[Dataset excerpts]
Start of Block

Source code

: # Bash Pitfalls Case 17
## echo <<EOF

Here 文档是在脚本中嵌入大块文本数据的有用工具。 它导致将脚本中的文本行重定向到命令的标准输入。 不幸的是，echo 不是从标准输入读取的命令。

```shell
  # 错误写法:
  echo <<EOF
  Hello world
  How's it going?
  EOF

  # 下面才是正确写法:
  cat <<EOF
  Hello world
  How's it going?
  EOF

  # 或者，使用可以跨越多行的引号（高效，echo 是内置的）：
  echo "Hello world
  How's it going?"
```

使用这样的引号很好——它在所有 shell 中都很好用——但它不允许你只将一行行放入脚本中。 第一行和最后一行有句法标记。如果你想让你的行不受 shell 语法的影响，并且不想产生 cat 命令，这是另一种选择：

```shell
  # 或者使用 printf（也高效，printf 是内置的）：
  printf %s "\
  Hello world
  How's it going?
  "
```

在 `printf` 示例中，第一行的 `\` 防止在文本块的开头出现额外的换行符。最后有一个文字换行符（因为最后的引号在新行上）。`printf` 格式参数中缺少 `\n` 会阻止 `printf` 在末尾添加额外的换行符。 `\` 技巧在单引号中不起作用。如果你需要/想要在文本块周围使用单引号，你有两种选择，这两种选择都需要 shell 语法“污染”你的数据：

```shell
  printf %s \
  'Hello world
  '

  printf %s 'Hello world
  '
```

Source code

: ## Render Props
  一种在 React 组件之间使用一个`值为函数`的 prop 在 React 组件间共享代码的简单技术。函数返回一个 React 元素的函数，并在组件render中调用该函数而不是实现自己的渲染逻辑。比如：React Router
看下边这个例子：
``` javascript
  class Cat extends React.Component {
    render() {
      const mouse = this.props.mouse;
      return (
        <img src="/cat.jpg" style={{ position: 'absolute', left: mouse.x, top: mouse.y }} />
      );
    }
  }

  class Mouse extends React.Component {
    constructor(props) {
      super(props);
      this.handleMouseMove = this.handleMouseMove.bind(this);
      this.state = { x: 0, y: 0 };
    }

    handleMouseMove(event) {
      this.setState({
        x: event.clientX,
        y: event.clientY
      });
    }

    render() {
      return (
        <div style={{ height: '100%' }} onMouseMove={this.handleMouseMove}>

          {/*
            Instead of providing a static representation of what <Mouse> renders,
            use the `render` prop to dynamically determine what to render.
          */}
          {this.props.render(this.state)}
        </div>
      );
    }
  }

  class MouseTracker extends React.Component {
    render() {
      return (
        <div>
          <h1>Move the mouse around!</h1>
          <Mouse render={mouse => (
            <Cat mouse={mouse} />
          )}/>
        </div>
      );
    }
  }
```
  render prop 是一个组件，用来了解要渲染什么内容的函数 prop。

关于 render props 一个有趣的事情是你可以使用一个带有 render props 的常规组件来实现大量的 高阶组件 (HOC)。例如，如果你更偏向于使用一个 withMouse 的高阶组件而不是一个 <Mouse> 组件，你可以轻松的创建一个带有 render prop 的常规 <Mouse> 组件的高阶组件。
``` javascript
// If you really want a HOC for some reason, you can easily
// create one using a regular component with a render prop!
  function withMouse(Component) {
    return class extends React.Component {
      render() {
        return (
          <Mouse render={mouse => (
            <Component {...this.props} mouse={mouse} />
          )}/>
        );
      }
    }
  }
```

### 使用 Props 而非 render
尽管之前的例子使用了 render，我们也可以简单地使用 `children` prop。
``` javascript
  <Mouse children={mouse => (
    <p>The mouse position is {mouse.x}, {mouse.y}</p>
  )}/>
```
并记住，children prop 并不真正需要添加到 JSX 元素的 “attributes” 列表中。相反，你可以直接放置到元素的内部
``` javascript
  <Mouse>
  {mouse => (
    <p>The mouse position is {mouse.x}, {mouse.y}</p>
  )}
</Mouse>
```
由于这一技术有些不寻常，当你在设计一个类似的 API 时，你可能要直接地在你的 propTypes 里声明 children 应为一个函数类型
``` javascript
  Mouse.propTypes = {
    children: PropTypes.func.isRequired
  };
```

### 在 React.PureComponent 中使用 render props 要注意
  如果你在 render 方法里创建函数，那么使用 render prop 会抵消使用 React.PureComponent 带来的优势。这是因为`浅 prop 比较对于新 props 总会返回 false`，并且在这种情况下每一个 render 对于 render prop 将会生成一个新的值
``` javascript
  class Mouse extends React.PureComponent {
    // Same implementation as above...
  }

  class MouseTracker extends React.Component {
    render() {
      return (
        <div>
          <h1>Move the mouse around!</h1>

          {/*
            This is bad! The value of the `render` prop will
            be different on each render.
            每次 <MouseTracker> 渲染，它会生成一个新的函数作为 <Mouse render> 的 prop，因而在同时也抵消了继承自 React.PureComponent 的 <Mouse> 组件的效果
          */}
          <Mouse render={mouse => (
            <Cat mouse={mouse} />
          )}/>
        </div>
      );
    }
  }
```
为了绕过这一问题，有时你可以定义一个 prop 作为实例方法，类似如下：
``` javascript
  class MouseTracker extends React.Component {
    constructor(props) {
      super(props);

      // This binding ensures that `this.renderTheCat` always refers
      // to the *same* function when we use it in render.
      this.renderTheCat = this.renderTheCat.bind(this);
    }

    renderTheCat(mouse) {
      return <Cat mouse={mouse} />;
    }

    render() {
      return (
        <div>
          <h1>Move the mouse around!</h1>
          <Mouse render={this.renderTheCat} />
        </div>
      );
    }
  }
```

End of Block
Start of Block

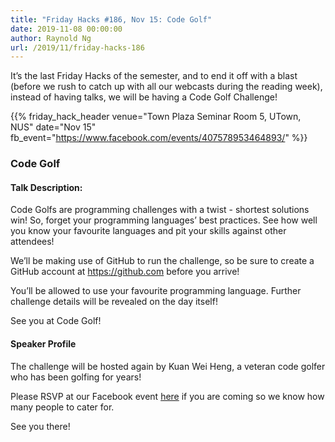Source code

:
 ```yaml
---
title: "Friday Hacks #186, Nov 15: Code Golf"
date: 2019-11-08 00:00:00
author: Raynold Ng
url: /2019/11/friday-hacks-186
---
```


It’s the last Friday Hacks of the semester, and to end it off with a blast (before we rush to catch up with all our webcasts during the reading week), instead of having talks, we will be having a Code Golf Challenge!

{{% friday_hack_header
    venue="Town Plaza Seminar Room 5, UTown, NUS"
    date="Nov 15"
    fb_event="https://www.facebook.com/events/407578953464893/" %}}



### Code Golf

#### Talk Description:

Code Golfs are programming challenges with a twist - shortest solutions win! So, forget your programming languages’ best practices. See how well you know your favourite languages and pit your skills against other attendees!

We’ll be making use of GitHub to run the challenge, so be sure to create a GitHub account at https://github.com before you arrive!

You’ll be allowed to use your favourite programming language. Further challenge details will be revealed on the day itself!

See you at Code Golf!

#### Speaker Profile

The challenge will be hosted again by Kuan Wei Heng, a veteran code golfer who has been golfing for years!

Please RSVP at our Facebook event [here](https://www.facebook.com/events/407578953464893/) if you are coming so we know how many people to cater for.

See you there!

End of Block

## Aim of the task
Please filter the entries above down to the lines holding "facebook" and copy them.

## Exercise result
    fb_event="https://www.facebook.com/events/407578953464893/" %}}
Please RSVP at our Facebook event [here](https://www.facebook.com/events/407578953464893/) if you are coming so we know how many people to cater for.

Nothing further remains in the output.